## WHAT TO PRODUCE
Pictures do not belong in the output. Reproduce exactly the lines from the start of the records through the line with "elements / cells;".
********************
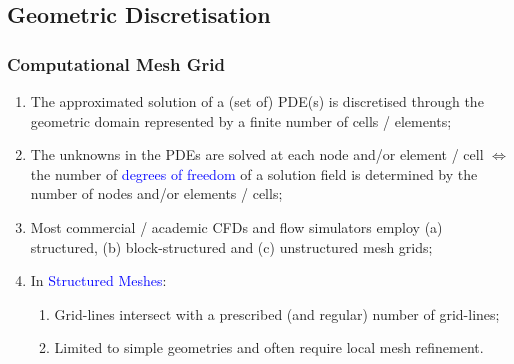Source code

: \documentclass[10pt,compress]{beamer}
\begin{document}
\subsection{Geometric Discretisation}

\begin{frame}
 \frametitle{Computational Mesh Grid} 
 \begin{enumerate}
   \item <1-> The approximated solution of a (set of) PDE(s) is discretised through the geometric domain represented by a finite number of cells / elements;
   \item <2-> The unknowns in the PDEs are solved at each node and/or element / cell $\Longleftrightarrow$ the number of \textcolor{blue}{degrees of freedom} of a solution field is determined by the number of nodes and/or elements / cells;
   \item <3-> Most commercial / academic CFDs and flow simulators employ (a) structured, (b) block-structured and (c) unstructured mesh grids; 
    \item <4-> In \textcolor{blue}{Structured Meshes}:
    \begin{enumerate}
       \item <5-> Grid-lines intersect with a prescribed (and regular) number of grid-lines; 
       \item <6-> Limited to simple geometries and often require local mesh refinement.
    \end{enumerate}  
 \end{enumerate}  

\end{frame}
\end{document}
********************
## COMPLETED TASK
Source code

: \documentclass[10pt,compress]{beamer}
\begin{document}
\subsection{Geometric Discretisation}

\begin{frame}
 \frametitle{Computational Mesh Grid} 
 \begin{enumerate}
   \item <1-> The approximated solution of a (set of) PDE(s) is discretised through the geometric domain represented by a finite number of cells / elements;
   \item <2-> The unknowns in the PDEs are solved at each node and/or element / cell $\Longleftrightarrow$ the number of \textcolor{blue}{degrees of freedom} of a solution field is determined by the number of nodes and/or elements / cells;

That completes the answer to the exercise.